Lombard joins the Nasdaq gold rush
Between Lombard Medical Technologies’ launch of its Aorfix aneurysm graft on the US market and the fact that US exchanges are showing an astonishing rate of growth, the group’s move to file for an IPO on Nasdaq makes a lot of sense. Suggestions that it could raise as much as $70m only add to the rationale.
The implications for Lombard's shareholders on the other side of the Atlantic are interesting too. UK investors have not seen an exit opportunity like this for some years, and many will surely sell if the IPO is even mildly successful. The company must hope that interest from potential US shareholders will compensate for its earlier backers who take the money and run.

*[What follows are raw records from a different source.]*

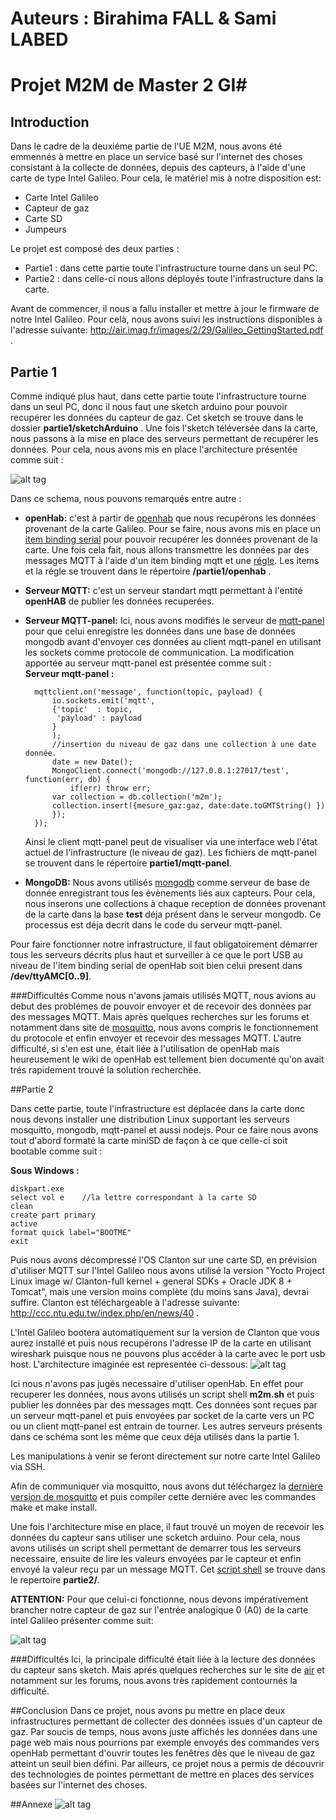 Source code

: Auteurs : Birahima FALL & Sami LABED
==============

# Projet M2M de Master 2 GI#

## Introduction ##
Dans le cadre de la deuxiéme partie de l'UE M2M, nous avons été emmennés à mettre en place un service basé sur l'internet des choses consistant à la collecte de données, depuis des capteurs, à l'aide d'une carte de type Intel Galileo. Pour cela, le matériel mis à notre disposition est:
* Carte Intel Galileo
* Capteur de gaz
* Carte SD 
* Jumpeurs

Le projet est composé des deux parties :
* Partie1 : dans cette partie toute l'infrastructure tourne dans un seul PC.
* Partie2 : dans celle-ci nous allons déployés toute l'infrastructure dans la carte.

Avant de commencer, il nous a fallu installer et mettre à jour le firmware de notre Intel Galileo. Pour celà, nous avons suivi les instructions disponibles à l'adresse suivante: http://air.imag.fr/images/2/29/Galileo_GettingStarted.pdf .

## Partie 1 

Comme indiqué plus haut, dans cette partie toute l'infrastructure tourne dans un seul PC, donc il nous faut une sketch arduino pour pouvoir recupérer les données du capteur de gaz. Cet sketch se trouve dans le dossier **partie1/sketchArduino** .
Une fois l'sketch téléversée dans la carte, nous passons à la mise en place des serveurs permettant de recupérer les données. Pour cela, nous avons mis en place l'architecture présentée comme suit : 

![alt tag](https://github.com/DIAZAU/M2M_FALL-LABED/blob/master/Partie1.jpg?raw=true)


Dans ce schema, nous pouvons remarqués entre autre : 
* **openHab:** c'est à partir de [openhab](http://www.openhab.org/) que nous recupérons les données provenant de la carte Galileo. Pour se faire, nous avons mis en place un [item binding serial](https://github.com/DIAZAU/M2M_FALL-LABED/blob/master/partie1/openhab/m2m.items) pour pouvoir recupérer les données provenant de la carte. Une fois cela fait, nous allons transmettre les données par des messages MQTT à l'aide d'un item binding mqtt et une [régle](https://github.com/DIAZAU/M2M_FALL-LABED/blob/master/partie1/openhab/m2m.rules).
Les items et la régle se trouvent dans le répertoire **/partie1/openhab** .
* **Serveur MQTT:** c'est un serveur standart mqtt permettant à l'entité **openHAB** de publier les données recuperées. 
* **Serveur MQTT-panel:** Ici, nous avons modifiés le serveur de [mqtt-panel](https://github.com/fabaff/mqtt-panel) pour que celui enregistre les données dans une base de données mongodb avant d'envoyer ces données au client mqtt-panel en utilisant les sockets comme protocole de communication. La modification apportée au serveur mqtt-panel est présentée comme suit : 	
	**Serveur mqtt-panel :**
	
		mqttclient.on('message', function(topic, payload) {
		    io.sockets.emit('mqtt',
			{'topic'  : topic,
			 'payload' : payload
			}
		    );
		    //insertion du niveau de gaz dans une collection à une date donnée.
		    date = new Date();
		    MongoClient.connect('mongodb://127.0.0.1:27017/test', function(err, db) {
		    	if(err) throw err;
			var collection = db.collection('m2m');
			collection.insert({mesure_gaz:gaz, date:date.toGMTString() })
		    });
		});

	Ainsi le client mqtt-panel peut de visualiser via une interface web l'état actuel de l'infrastructure (le niveau de gaz). 
	Les fichiers de mqtt-panel se trouvent dans le répertoire **partie1/mqtt-panel**. 
 
* **MongoDB:** Nous avons utilisés [mongodb](https://www.mongodb.org/) comme serveur de base de donnée enregistrant tous les évènements liés aux capteurs. Pour cela, nous inserons une collections à chaque reception de données provenant de la carte dans la base **test** déja présent dans le serveur mongodb.  Ce processus est déja decrit dans le code du serveur mqtt-panel.

Pour faire fonctionner notre infrastructure, il faut obligatoirement démarrer tous les serveurs décrits plus haut et surveiller à ce que le port USB au niveau de l'item binding serial de openHab soit bien celui present dans **/dev/ttyAMC[0..9]**. 

###Difficultés
Comme nous n'avons jamais utilisés MQTT, nous avions au debut des problémes de pouvoir envoyer et de recevoir des données par des messages MQTT. Mais après quelques recherches sur les forums et notamment dans site de [mosquitto](http://mosquitto.org/), nous avons compris le fonctionnement du protocole et enfin envoyer et recevoir des messages MQTT. L'autre difficulté, si s'en est une, était liée à l'utilisation de openHab mais heureusement le wiki de openHab est tellement bien documenté qu'on avait trés rapidement trouvé la solution recherchée. 


##Partie 2

Dans cette partie, toute l'infrastructure est déplacée dans la carte donc nous devons installer une distribution Linux supportant les serveurs mosquitto, mongodb,  mqtt-panel et aussi nodejs. Pour ce faire nous avons tout d'abord formaté la carte miniSD de façon à ce que celle-ci soit bootable comme suit :

**Sous Windows :**

	diskpart.exe
	select vol e	//la lettre correspondant à la carte SD
	clean
	create part primary
	active
	format quick label="BOOTME"
	exit

Puis nous avons décompressé l'OS Clanton sur une carte SD, en prévision d'utiliser MQTT sur l'Intel Galileo nous avons utilisé la version "Yocto Project Linux image w/ Clanton-full kernel + general SDKs + Oracle JDK 8 + Tomcat", mais une version moins complète (du moins sans Java), devrai suffire. Clanton est téléchargeable à l'adresse suivante: http://ccc.ntu.edu.tw/index.php/en/news/40 .

L'Intel Galileo bootera automatiquement sur la version de Clanton que vous aurez installé et puis nous recupérons l'adresse IP de la carte en utilisant wireshark puisque nous ne pouvons plus accéder à la carte avec le port usb host. 
L'architecture imaginée est representée ci-dessous:
![alt tag](https://github.com/DIAZAU/M2M_FALL-LABED/blob/master/Partie2.jpg?raw=true)

Ici nous n'avons pas jugés necessaire d'utiliser openHab. En effet pour recuperer les données, nous avons utilisés un script shell **m2m.sh** et puis publier les données par des messages mqtt. Ces données sont reçues par un serveur mqtt-panel et puis envoyées par socket de la carte vers un PC ou un client mqtt-panel est entrain de tourner. Les autres serveurs présents dans ce schéma sont les même que ceux déja utilisés dans la partie 1.

Les manipulations à venir se feront directement sur notre carte Intel Galileo via SSH.

Afin de communiquer via mosquitto, nous avons dut téléchargez la [dernière version de mosquitto](http://mosquitto.org/download/) et puis compiler cette derniére avec les commandes make et make install. 

Une fois l'architecture mise en place, il faut trouvé un moyen de recevoir les données du capteur sans utiliser une scketch arduino. Pour cela, nous avons utilisés un script shell permettant de demarrer tous les serveurs necessaire, ensuite de lire les valeurs envoyées par le capteur et enfin envoyé la valeur reçu par un message MQTT. Cet [script shell](https://github.com/DIAZAU/M2M_FALL-LABED/tree/master/partie2/m2m.sh) se trouve dans le repertoire **partie2/**.


**ATTENTION:** Pour que celui-ci fonctionne, nous devons impérativement brancher notre capteur de gaz sur l'entrée analogique 0 (A0) de la carte intel Galileo présenter comme suit:

![alt tag](https://github.com/DIAZAU/M2M_FALL-LABED/blob/master/CroquisSketchArduino.jpg?raw=true)



###Difficultés
Ici, la principale difficulté était liée à la lecture des données du capteur sans sketch. Mais aprés quelques recherches sur le site de [air](http://air.imag.fr/index.php/Main_Page) et notamment sur les forums, nous avons très rapidement contournés la difficulté.

##Conclusion
Dans ce projet, nous avons pu mettre en place deux infrastructures permettant de collecter des données issues d'un capteur de gaz. Par soucis de temps, nous avons juste affichés les données dans une page web mais nous pourrions par exemple envoyés des commandes vers openHab permettant d'ouvrir toutes les fenêtres dès que le niveau de gaz atteint un seuil bien défini.
Par ailleurs, ce projet nous a permis de découvrir des technologies de pointes permettant de mettre en places des services basées sur l'internet des choses.

##Annexe
![alt tag](https://github.com/DIAZAU/M2M_FALL-LABED/blob/master/resultat.png?raw=true)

One of the companies Lombard is trying to ape is GW Pharmaceuticals, which met with extraordinary success when it listed on Nasdaq in May (GW’s Nasdaq glory provides a blueprint for European biotech, October 8, 2013). Unlike GW, which maintained its UK listing on the Aim index, Lombard intends to delist from Aim and move solely to America.
Lombard’s decision to desert Aim is a smart one, Canaccord Genuity analyst Julie Simmonds tells EP Vantage. “It’s a pretty interesting market for this type of thing in the US at the minute and Lombard are absolutely at the point where they’re going to be of interest to US investors. The story is they’re US-centric now – it makes more sense for them to be listed there than here.” She adds that maintaining a dual listing “just makes it more complicated”.
But if moving to the US is more advantageous than staying on Aim, it is also more expensive. Asked if Lombard has enough cash to deal with the quarterly reporting requirements necessitated by a Nasdaq listing, Ms Simmonds replied, “It will do following the listing. They will be raising money which will be more than sufficient to cover the listing requirements.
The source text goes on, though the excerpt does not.